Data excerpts
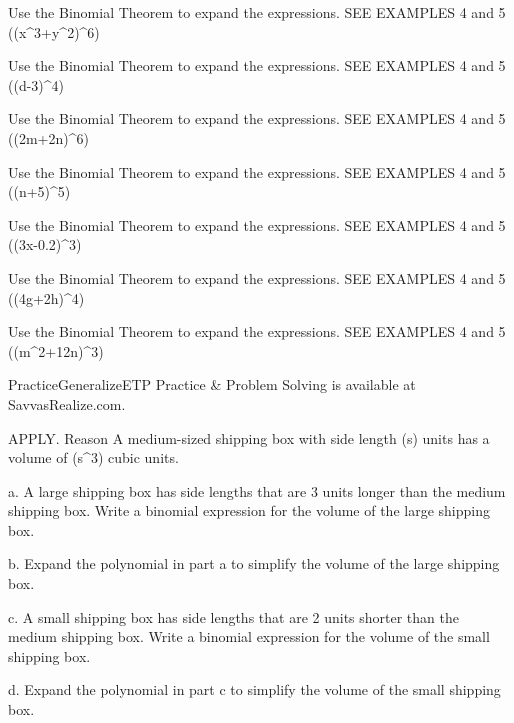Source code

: \documentclass{article}
\newenvironment{practice}[2]{}{}        %
\newenvironment{te-addendum}[2]{}{}     %
\newcommand{\answer}[1]{}               %
\newcommand{\placeholder}[2]{}          %
\begin{document}
\begin{practice}{59}{1}
Use the Binomial Theorem to expand the expressions. SEE EXAMPLES 4 and 5
((x^3+y^2)^6)
\answer{(x^{18}+6x^{15}y^2+15x^{12}y^4+20x^9y^6+15x^6y^8+6x^3y^{10}+y^{12})}
\end{practice}
\begin{practice}{60}{1}
Use the Binomial Theorem to expand the expressions. SEE EXAMPLES 4 and 5
((d-3)^4)
\answer{(d^4-12d^3+54d^2-108d+81)}
\end{practice}
\begin{practice}{61}{1}
Use the Binomial Theorem to expand the expressions. SEE EXAMPLES 4 and 5
((2m+2n)^6)
\answer{(64m^6+384m^5n+960m^4n^2+1,280m^3n^3+960m^2n^4+384mn^5+64n^6)}
\end{practice}
\begin{practice}{62}{1}
Use the Binomial Theorem to expand the expressions. SEE EXAMPLES 4 and 5
((n+5)^5)
\answer{(n^5+25n^4+250n^3+1,250n^2+3,125n+3125)}
\end{practice}
\begin{practice}{63}{1}
Use the Binomial Theorem to expand the expressions. SEE EXAMPLES 4 and 5
((3x-0.2)^3)
\answer{(27x^3-5.4x^2+0.36x-0.008)}
\end{practice}
\begin{practice}{64}{1}
Use the Binomial Theorem to expand the expressions. SEE EXAMPLES 4 and 5
((4g+2h)^4)
\answer{(256g^4+512g^3h+384g^2h^2+128gh^3+16h^4)}
\end{practice}
\begin{practice}{65}{1}
Use the Binomial Theorem to expand the expressions. SEE EXAMPLES 4 and 5
((m^2+\frac12n)^3)
\answer{(m^6+\frac32m^4n+\frac34m^2n^2+\frac18n^3)}
\end{practice}
\begin{te-addendum}{Practice}{GeneralizeETP}
Practice \& Problem Solving is available at SavvasRealize.com.
\end{te-addendum}
\begin{practice}{66}{3}
APPLY. Reason A medium-sized shipping box with side length (s) units has a volume of (s^3) cubic units.
\placeholder{illustration}{Three brown cardboard shipping boxes labeled DORM: an open medium box containing dorm supplies has all three visible dimensions labeled s; a small closed box rests on a large closed box to its right.}
a. A large shipping box has side lengths that are 3 units longer than the medium shipping box. Write a binomial expression for the volume of the large shipping box.
\answer{a. ((s+3)^3)}
b. Expand the polynomial in part a to simplify the volume of the large shipping box.
\answer{b. (s^3+9s^2+27s+27)}
c. A small shipping box has side lengths that are 2 units shorter than the medium shipping box. Write a binomial expression for the volume of the small shipping box.
\answer{c. ((s-2)^3)}
d. Expand the polynomial in part c to simplify the volume of the small shipping box.
\answer{d. (s^3-6s^2+12s-8)}
\end{practice}
\end{document}
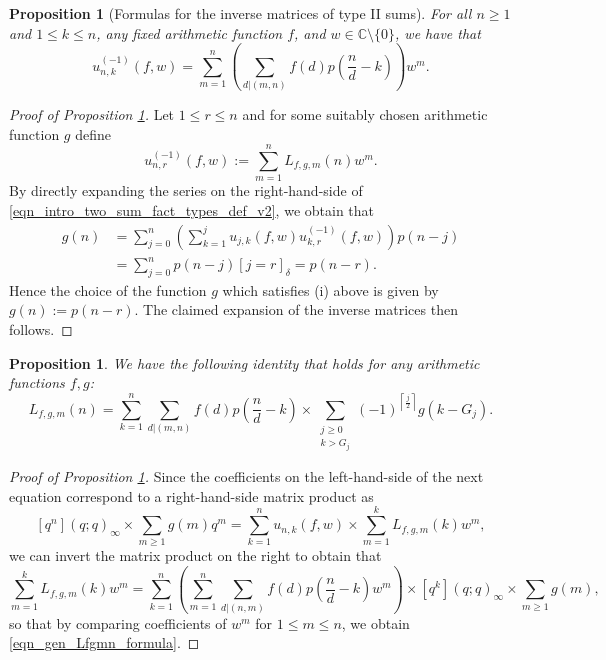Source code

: \documentclass[12pt,reqno,a4letter]{article}
\numberwithin{figure}{section}
\numberwithin{table}{section}
\numberwithin{equation}{section}
\newcommand{\Iverson}[1]{\ensuremath{\left[#1\right]_{\delta}}}
\newcommand{\ceiling}[1]{\left\lceil #1 \right\rceil}
\theoremstyle{plain}
\newtheorem{prop}[theorem]{Proposition}
\numberwithin{theorem}{section}
\theoremstyle{definition}
\begin{document}
\begin{prop}[Formulas for the inverse matrices of type II sums] 
\label{prop_unk_inverse_matrix} 
For all $n \geq 1$ and $1 \leq k \leq n$, any fixed arithmetic function $f$, 
and $w \in \mathbb{C} \setminus \{0\}$, we have that 
\[
u_{n,k}^{(-1)}(f, w) = \sum_{m=1}^n \left(\sum_{d|(m,n)} f(d) p\left(\frac{n}{d}-k\right)\right) w^m. 
\]
\end{prop} 
\begin{proof}[Proof of Proposition \ref{prop_unk_inverse_matrix}]
Let $1 \leq r \leq n$ and for some suitably chosen arithmetic function $g$ define 
\[
\tag{i} 
u_{n,r}^{(-1)}(f, w) := \sum_{m=1}^n L_{f,g,m}(n) w^m. 
\]
By directly expanding the series on the right-hand-side of 
\eqref{eqn_intro_two_sum_fact_types_def_v2}, we obtain that 
\begin{align*} 
g(n) & = \sum_{j=0}^n \left( 
     \sum_{k=1}^j u_{j,k}(f, w) u_{k,r}^{(-1)}(f, w)\right) p(n-j) \\ 
     & = \sum_{j=0}^n p(n-j) \Iverson{j = r} 
     = p(n-r). 
\end{align*} 
Hence the choice of the function $g$ which satisfies (i) above is given by 
$g(n) := p(n-r)$. The claimed expansion of the inverse matrices then follows. 
\end{proof} 


\begin{prop}
\label{prop_exact_exp_of_Lfgmn} 
We have the following identity that holds for any arithmetic functions $f,g$: 
\begin{equation} 
\label{eqn_gen_Lfgmn_formula} 
L_{f,g,m}(n) = \sum_{k=1}^n \sum_{d|(m,n)} f(d) p\left(\frac{n}{d}-k\right) \times 
     \sum_{\substack{j \geq 0 \\ k > G_j}} (-1)^{\ceiling{\frac{j}{2}}} 
     g\left(k-G_j\right).
\end{equation} 
\end{prop}
\begin{proof}[Proof of Proposition \ref{prop_exact_exp_of_Lfgmn}]
Since the coefficients on the left-hand-side of the next equation correspond to a 
right-hand-side matrix product as 
\[
[q^n] (q; q)_{\infty} \times \sum_{m \geq 1} g(m) q^m = 
     \sum_{k=1}^n u_{n,k}(f, w) \times \sum_{m=1}^k L_{f,g,m}(k) w^m, 
\] 
we can invert the matrix product on the right to obtain that 
\[
\sum_{m=1}^k L_{f,g,m}(k) w^m = \sum_{k=1}^{n} \left(\sum_{m=1}^n \sum_{d|(n,m)} 
     f(d) p\left(\frac{n}{d}-k\right) w^m\right) \times 
     [q^k] (q; q)_{\infty} \times \sum_{m \geq 1} g(m), 
\]
so that by comparing coefficients of $w^m$ for $1 \leq m \leq n$, we obtain 
\eqref{eqn_gen_Lfgmn_formula}. 
\end{proof} 
\end{document}
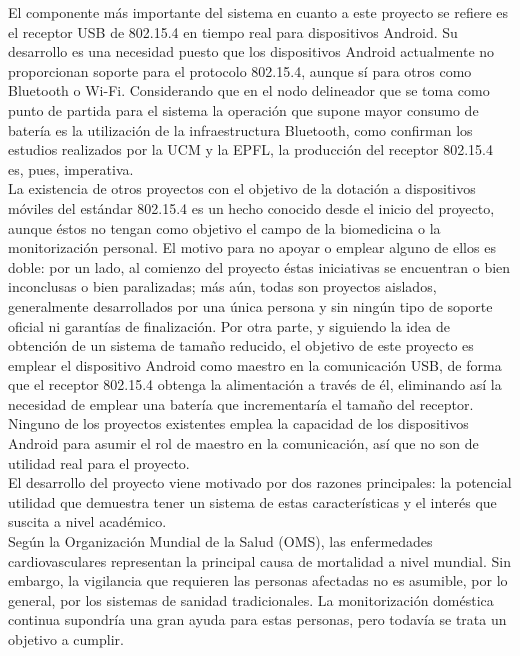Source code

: 	El componente más importante del sistema en cuanto a este proyecto se refiere es el receptor USB de 802.15.4 en tiempo real para dispositivos Android. Su desarrollo es una necesidad puesto que los dispositivos Android actualmente no proporcionan soporte para el protocolo 802.15.4, aunque sí para otros como Bluetooth o Wi-Fi. Considerando que en el nodo delineador que se toma como punto de partida para el sistema la operación que supone mayor consumo de batería es la utilización de la infraestructura Bluetooth, como confirman los estudios realizados por la UCM y la EPFL, la producción del receptor 802.15.4 es, pues, imperativa.\\

	La existencia de otros proyectos con el objetivo de la dotación a dispositivos móviles del estándar 802.15.4 es un hecho conocido desde el inicio del proyecto, aunque éstos no tengan como objetivo el campo de la biomedicina o la monitorización personal. El motivo para no apoyar o emplear alguno de ellos es doble: por un lado, al comienzo del proyecto éstas iniciativas se encuentran o bien inconclusas o bien paralizadas; más aún, todas son proyectos aislados, generalmente desarrollados por una única persona y sin ningún tipo de soporte oficial ni garantías de finalización. Por otra parte, y siguiendo la idea de obtención de un sistema de tamaño reducido, el objetivo de este proyecto es emplear el dispositivo Android como maestro en la comunicación USB, de forma que el receptor 802.15.4 obtenga la alimentación a través de él, eliminando así la necesidad de emplear una batería que incrementaría el tamaño del receptor. Ninguno de los proyectos existentes emplea la capacidad de los dispositivos Android para asumir el rol de maestro en la comunicación, así que no son de utilidad real para el proyecto.\\

	El desarrollo del proyecto viene motivado por dos razones principales: la 
	potencial utilidad que demuestra tener un sistema de estas características 
	y el interés que suscita a nivel académico.\\

	Según la Organización Mundial de la Salud (OMS), las enfermedades cardiovasculares representan la
	principal causa de mortalidad a nivel mundial. Sin embargo, la vigilancia que requieren las
	personas afectadas no es asumible, por lo general, por los sistemas de sanidad tradicionales. La
	monitorización doméstica continua supondría una gran ayuda para estas personas, pero todavía
	se trata un objetivo a cumplir.\\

# Work instruction
Write out each line above containing "documentclass".

# Expected answer
: \documentclass{article}
: \documentclass[12pt,reqno,a4letter]{article}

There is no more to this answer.